Collection entries:

----

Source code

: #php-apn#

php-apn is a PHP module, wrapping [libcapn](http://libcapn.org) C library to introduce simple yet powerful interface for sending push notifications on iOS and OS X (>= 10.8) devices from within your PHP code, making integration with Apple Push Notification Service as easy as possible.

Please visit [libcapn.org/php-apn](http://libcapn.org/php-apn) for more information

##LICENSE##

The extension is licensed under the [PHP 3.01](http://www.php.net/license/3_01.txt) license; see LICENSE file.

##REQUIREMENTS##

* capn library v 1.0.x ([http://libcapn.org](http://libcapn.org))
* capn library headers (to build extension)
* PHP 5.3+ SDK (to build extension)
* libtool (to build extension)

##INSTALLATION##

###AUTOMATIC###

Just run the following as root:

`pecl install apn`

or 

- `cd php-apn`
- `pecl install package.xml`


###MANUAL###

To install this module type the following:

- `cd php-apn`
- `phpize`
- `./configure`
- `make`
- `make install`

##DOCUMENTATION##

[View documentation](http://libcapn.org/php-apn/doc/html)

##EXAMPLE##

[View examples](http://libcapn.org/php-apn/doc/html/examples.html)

----

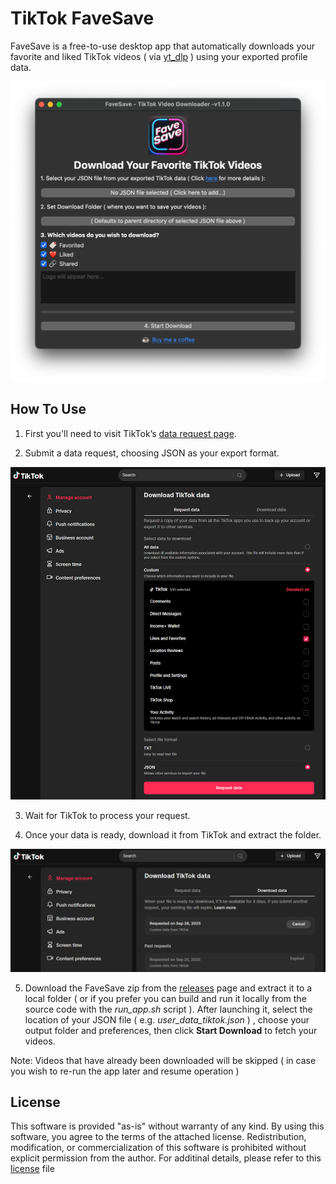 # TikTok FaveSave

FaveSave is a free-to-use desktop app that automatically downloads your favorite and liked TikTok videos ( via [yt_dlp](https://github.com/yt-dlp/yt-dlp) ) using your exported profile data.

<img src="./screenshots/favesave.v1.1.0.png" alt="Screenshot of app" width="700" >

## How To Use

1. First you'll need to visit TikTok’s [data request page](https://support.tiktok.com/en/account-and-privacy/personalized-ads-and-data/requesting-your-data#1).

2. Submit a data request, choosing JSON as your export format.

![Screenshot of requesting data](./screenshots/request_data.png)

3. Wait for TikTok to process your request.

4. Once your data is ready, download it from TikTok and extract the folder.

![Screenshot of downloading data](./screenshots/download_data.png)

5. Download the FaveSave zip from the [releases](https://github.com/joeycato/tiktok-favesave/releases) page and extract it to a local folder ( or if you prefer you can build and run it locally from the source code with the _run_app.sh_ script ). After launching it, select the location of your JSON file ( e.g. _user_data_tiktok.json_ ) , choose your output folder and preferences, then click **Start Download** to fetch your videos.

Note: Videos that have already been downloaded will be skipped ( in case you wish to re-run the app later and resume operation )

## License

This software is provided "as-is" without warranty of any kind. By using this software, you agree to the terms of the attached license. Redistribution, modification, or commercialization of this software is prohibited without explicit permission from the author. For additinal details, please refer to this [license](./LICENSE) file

----

GOAL OF THE EXERCISE -> The answer must be every line of the entries that includes the word "github".

EXERCISE ANSWER ->
FaveSave is a free-to-use desktop app that automatically downloads your favorite and liked TikTok videos ( via [yt_dlp](https://github.com/yt-dlp/yt-dlp) ) using your exported profile data.
5. Download the FaveSave zip from the [releases](https://github.com/joeycato/tiktok-favesave/releases) page and extract it to a local folder ( or if you prefer you can build and run it locally from the source code with the _run_app.sh_ script ). After launching it, select the location of your JSON file ( e.g. _user_data_tiktok.json_ ) , choose your output folder and preferences, then click **Start Download** to fetch your videos.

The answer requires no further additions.